The MindKind Study is an international feasibility study that enables the youth to work directly with mental health researchers to better understand how young people can manage their mental health.
Why MindKind Study?
Young people around the world commonly experience anxiety and depression, but it can be hard to identify how each person can best manage their own mental health. Data sharing models haven’t always included everyone who should be part of the conversation. Persons with lived experience, advocates and community-based organizations have asked for prioritizing participant involvement. There are a wide range of research opportunities that are only possible with direct involvement of individuals contributing to the data.
The databank project aims to respond to this need by actively involving those who provide the data, in this case, the youth.
How are we addressing the issue?
The MindKind Study, a feasibility study, hopes to enable youth from the United Kingdom, South Africa, and India to work directly with mental health researchers to better understand how young people can manage their mental health.
The Centre for Mental Health Law & Policy at the Indian Law Society is collaborating with Sage Bionetworks, along with researchers from Oxford University, University of Cambridge, University of Washington, Walter Sisulu University, Higher Health, in this effort to pilot a mental health databank. This project is funded by the mental health priority area at the Wellcome Trust to enable their work to identify the next generation of treatments and approaches to prevent, intervene, manage and stop relapse of anxiety and depression in young people.
The researchers of this project will engage youth in co-designing to build the blueprint for a global mental health database that directly collects data through smartphones and provides insights to youth around the world. Since youth involvement is crucial to sustaining longitudinal data collection for a databank, we will test how youth wish to interact with and use this system to advance broader understanding of mental health. In this respect, we will investigate youth involvement strategies and acceptable participant-led data governance models. In other words, we will address questions like: What value do youth find in participating in this kind of databank and how does that vary across individuals? Is youth involvement in research impacted by their control over how their data is collected, shared, and used? What levels of oversight do they wish to have? Do these considerations have an impact on what types of data they are willing to contribute? What do they wish to do with these data and what support do they need to achieve their goals? How do the preferences of youth and the preferences of researchers intersect?
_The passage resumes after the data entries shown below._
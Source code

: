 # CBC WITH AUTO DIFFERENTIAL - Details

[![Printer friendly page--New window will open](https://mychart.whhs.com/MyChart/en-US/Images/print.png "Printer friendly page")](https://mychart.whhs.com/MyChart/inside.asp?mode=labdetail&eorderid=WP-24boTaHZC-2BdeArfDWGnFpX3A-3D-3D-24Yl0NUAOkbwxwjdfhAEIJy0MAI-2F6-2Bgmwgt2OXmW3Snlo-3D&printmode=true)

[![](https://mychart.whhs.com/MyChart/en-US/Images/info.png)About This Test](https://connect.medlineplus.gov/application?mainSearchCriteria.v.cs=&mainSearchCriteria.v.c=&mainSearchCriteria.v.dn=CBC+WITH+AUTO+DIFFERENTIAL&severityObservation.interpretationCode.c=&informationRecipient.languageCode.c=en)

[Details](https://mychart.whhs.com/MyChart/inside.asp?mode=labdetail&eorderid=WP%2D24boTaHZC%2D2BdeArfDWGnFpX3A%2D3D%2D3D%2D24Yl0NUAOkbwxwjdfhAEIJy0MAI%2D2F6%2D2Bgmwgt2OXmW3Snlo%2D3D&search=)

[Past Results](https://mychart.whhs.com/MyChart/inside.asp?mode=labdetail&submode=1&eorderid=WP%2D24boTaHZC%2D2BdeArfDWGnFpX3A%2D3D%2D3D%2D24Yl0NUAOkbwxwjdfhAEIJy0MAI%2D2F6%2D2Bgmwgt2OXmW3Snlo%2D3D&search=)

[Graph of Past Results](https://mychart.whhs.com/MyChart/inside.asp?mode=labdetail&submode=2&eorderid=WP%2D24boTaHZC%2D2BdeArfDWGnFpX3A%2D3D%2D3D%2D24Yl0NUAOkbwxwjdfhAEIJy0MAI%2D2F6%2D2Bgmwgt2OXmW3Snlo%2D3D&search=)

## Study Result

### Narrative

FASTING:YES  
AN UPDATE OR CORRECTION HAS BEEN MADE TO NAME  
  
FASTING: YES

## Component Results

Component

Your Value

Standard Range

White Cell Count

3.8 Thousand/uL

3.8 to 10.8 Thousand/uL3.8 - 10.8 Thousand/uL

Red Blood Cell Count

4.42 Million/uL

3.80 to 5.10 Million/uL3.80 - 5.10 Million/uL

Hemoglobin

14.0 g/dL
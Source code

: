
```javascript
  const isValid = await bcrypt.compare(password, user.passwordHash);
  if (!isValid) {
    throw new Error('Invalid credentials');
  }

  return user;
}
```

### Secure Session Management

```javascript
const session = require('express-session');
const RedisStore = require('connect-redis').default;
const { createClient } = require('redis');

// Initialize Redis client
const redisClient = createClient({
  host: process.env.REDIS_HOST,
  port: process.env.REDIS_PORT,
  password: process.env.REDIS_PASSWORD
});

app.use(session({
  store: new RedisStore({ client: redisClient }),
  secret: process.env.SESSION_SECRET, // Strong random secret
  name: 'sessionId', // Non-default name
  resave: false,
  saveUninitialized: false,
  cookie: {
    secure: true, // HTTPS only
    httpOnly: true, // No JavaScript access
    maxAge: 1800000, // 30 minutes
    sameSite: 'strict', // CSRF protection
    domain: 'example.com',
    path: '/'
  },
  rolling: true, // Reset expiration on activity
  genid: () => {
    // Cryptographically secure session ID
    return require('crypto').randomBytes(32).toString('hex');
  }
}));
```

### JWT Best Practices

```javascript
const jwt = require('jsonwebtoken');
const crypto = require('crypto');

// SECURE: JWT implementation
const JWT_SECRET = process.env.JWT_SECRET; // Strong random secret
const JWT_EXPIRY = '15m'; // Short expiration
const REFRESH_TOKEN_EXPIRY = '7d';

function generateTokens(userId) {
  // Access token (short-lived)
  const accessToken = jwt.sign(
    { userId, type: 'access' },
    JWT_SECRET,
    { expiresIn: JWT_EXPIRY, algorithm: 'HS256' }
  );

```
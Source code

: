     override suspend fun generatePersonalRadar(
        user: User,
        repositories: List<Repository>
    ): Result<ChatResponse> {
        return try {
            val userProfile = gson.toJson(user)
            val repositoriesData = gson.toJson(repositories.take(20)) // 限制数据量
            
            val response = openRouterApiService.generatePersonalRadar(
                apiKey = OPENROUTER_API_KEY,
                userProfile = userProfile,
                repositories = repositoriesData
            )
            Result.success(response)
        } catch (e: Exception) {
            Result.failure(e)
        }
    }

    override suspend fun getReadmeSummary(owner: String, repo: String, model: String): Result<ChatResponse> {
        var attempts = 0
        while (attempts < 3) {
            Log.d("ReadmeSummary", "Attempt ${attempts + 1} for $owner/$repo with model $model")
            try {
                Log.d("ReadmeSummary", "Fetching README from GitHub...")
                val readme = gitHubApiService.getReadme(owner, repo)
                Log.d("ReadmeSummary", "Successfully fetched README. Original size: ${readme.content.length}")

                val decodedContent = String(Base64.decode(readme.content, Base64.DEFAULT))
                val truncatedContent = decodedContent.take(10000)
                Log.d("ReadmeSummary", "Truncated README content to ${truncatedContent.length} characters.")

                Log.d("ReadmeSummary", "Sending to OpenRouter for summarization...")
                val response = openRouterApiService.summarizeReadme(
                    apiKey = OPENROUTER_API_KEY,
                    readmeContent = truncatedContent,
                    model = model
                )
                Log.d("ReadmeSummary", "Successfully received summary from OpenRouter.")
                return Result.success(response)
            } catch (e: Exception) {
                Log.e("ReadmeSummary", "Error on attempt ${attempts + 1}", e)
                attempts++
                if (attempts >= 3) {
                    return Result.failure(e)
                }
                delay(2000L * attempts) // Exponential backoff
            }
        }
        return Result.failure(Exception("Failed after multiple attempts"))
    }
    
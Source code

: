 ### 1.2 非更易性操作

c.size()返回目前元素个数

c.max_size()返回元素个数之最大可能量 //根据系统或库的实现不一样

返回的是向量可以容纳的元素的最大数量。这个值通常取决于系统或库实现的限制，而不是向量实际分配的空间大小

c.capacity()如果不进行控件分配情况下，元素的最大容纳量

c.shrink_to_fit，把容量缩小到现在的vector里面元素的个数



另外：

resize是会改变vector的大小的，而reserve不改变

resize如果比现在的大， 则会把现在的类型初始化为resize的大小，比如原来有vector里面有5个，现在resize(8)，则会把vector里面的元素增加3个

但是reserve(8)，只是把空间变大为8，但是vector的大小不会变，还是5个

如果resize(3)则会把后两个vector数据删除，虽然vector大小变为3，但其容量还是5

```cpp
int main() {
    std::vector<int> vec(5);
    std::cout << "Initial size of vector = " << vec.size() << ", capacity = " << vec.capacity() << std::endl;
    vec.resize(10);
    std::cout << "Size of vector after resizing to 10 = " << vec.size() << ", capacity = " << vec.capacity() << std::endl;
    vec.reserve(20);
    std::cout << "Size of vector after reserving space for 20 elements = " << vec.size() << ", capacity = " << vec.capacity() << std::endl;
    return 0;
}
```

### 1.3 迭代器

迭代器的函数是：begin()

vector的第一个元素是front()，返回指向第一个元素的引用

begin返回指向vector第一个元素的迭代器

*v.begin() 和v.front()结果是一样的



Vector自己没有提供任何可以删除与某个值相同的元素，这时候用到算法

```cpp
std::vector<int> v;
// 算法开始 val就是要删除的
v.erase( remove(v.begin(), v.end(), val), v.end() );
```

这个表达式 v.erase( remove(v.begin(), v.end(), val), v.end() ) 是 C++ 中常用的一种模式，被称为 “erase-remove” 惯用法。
Additionally, along with technical and governance feasibility, the project seeks to understand regulatory concerns of data sharing and privacy for a global databank approach.
What is the potential impact?
The overall goal is to create a databank that can be used in the future to help improve the ways we treat and prevent mental health problems like anxiety and depression for young people living in different countries around the world. Specifically, we hope that the databank can answer the questions, “What kinds of treatments and prevention activities for anxiety and depression really work, who do they work for, and why do they work among young people across different settings?” The databank approach, if feasible, would enable studying the effects of contextual determinants, experiences, behaviors, and interventions in a real-world setting, for both researchers and participants.
The study provides an extraordinary opportunity to engage culturally and contextually diverse groups of young people and researchers on critical questions for youth mental health. This is fundamental to strengthening the science of global mental health and ensuring that the solutions are informed by specific needs.
Where have we reached?
So far, at the India site, we have recruited a youth panel that comprises of young people (18-24 years) with lived experience from diverse backgrounds and geographical locations to co-design the study. The professional youth advisor facilitates discussions with the youth panel to draw their inputs to inform the design and implementation of the study.
After finalising the study protocols and receiving the ethical approval for conducting the study, we began recruiting participants for the quantitative arm of the study, in November 2021. We enrolled 1034 participants into the study from all over India.
For the qualitative arm of the study, we have conducted focus group discussions with 45 young people from across India, to gather their in-depth insights about how they would want a global mental health databank to be designed, and their hopes, concerns and preferences related to data sharing and privacy.
We aim to analyse and disseminate all our study findings by August 2022.